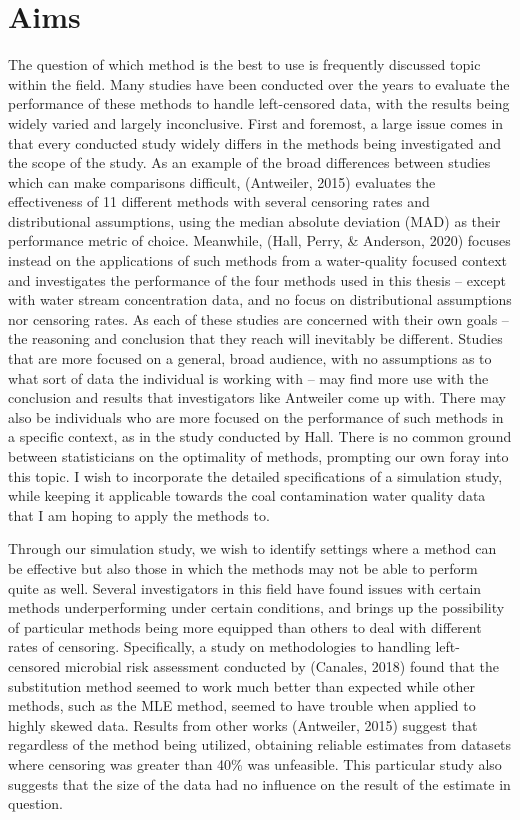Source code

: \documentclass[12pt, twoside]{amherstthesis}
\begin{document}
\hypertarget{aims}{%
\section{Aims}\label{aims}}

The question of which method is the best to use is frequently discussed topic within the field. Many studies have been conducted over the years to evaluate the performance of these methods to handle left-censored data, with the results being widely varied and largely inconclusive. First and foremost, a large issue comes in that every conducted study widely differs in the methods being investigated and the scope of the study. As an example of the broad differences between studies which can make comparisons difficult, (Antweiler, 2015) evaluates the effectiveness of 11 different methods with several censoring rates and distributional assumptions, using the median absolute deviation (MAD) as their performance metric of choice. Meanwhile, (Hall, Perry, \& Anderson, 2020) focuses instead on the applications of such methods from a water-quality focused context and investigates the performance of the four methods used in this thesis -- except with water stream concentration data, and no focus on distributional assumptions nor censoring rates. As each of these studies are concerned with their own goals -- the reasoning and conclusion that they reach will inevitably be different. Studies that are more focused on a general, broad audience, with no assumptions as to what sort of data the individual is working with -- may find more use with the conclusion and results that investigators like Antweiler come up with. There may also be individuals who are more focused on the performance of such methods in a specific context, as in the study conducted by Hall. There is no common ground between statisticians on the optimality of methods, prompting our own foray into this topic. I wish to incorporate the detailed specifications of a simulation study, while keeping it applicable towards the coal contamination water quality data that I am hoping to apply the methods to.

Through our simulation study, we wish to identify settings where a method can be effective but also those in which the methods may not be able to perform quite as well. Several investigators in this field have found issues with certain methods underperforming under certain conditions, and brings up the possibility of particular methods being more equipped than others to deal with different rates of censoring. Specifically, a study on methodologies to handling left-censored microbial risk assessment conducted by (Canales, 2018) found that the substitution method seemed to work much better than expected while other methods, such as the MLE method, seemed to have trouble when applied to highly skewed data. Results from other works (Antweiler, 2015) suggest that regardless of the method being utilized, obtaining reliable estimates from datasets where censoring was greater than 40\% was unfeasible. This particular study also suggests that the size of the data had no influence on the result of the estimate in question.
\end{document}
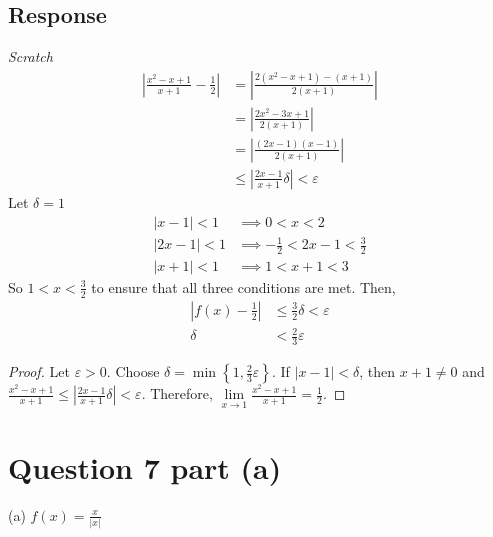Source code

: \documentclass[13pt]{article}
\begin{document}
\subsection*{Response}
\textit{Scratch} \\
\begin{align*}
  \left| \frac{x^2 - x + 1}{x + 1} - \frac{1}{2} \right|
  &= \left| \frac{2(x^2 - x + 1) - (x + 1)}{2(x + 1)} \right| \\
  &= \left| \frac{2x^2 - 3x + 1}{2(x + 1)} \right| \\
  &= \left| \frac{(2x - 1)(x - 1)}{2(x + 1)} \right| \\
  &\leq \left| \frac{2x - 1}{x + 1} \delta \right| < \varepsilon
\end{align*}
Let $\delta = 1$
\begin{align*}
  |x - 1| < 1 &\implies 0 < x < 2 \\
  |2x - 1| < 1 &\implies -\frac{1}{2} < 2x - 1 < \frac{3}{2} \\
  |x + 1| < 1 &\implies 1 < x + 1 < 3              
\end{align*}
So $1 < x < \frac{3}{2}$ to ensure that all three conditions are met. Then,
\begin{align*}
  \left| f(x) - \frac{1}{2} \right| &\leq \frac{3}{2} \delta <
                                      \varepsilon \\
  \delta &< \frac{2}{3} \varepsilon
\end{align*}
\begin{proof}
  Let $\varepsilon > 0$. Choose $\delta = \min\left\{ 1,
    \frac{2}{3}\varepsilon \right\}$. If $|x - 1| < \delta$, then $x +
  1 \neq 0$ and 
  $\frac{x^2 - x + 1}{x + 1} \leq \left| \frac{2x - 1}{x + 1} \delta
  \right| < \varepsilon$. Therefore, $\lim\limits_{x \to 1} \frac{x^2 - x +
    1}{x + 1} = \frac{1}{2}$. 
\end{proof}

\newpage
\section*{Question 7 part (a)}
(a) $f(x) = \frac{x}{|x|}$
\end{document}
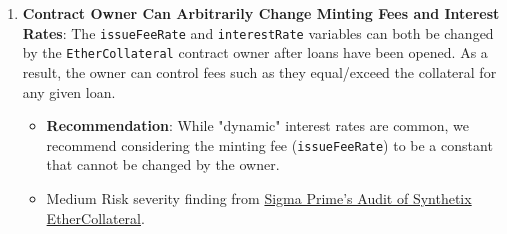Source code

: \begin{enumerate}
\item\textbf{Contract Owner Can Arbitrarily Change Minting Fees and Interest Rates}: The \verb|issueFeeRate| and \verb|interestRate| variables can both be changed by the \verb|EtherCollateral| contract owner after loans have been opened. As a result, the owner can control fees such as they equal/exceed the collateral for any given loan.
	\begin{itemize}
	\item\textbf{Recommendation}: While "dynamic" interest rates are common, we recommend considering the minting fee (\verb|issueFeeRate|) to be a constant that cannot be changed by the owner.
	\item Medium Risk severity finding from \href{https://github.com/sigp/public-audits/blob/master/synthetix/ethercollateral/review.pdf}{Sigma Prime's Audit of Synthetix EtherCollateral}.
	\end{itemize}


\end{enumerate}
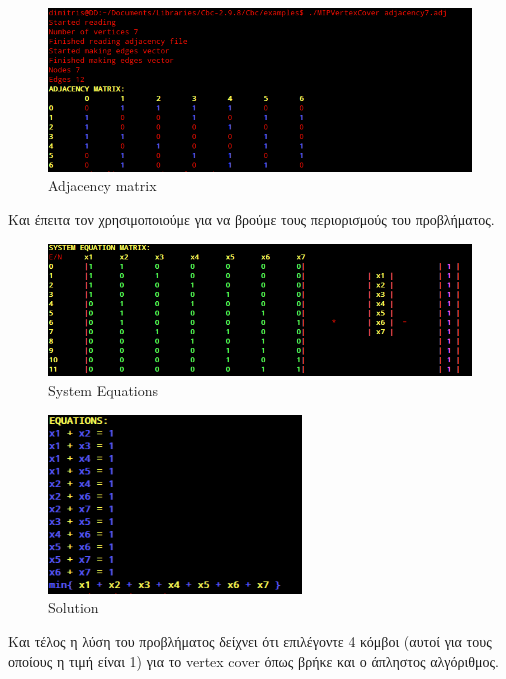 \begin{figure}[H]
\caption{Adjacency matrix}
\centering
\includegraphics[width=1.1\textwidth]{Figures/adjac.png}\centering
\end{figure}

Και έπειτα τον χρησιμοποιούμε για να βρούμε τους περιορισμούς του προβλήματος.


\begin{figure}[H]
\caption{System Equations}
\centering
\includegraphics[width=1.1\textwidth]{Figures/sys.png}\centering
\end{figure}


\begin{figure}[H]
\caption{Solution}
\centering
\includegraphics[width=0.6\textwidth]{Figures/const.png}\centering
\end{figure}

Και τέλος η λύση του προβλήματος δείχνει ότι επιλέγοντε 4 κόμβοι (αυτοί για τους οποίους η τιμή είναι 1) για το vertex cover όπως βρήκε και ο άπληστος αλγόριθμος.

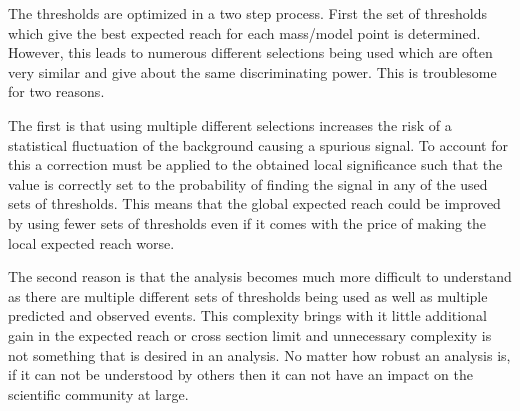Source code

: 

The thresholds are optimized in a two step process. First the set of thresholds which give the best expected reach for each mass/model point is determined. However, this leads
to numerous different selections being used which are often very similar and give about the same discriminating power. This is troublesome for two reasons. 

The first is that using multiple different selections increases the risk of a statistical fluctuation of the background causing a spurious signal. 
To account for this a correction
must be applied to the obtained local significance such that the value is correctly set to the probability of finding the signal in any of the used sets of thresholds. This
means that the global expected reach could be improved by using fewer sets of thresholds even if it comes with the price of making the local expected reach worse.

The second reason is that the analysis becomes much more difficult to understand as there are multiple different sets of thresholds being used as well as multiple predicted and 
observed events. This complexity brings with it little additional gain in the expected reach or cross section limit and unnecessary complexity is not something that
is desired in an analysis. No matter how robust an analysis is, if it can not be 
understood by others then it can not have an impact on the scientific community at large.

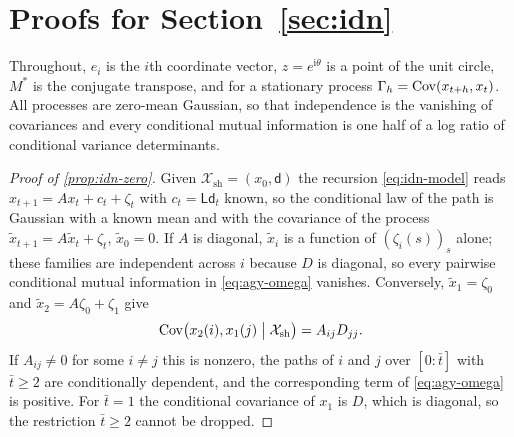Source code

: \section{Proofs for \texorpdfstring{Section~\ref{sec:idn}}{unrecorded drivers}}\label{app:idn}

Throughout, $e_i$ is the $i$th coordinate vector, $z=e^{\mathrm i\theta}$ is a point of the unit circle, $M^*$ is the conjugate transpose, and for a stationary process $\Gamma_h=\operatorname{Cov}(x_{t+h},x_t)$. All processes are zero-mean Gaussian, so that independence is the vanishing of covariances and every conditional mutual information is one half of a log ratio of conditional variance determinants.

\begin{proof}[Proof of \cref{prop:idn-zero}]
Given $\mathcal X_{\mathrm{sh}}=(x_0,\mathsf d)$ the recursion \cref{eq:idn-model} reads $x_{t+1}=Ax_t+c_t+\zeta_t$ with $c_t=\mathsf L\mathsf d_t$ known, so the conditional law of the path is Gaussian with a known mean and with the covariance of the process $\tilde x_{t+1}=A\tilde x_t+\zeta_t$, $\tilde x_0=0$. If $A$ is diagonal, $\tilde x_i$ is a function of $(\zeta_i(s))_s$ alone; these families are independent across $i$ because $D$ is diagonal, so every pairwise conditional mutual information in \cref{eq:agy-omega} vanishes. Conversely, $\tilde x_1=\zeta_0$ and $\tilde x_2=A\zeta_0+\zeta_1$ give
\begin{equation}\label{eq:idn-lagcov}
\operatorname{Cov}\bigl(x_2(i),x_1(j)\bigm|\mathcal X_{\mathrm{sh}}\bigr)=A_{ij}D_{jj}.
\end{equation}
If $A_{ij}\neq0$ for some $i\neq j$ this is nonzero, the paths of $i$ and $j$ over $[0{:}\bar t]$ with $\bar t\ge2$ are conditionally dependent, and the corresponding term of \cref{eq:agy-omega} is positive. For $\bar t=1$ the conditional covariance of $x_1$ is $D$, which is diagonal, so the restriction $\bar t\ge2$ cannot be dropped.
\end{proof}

--------------------

[What you will do] Go through the data above and copy each line that holds the word "varepsilon".

[Output of the task]
  &\leq \left| \frac{2x - 1}{x + 1} \delta \right| < \varepsilon
                                      \varepsilon \\
  \delta &< \frac{2}{3} \varepsilon
  Let $\varepsilon > 0$. Choose $\delta = \min\left\{ 1,
    \frac{2}{3}\varepsilon \right\}$. If $|x - 1| < \delta$, then $x +
  \right| < \varepsilon$. Therefore, $\lim\limits_{x \to 1} \frac{x^2 - x +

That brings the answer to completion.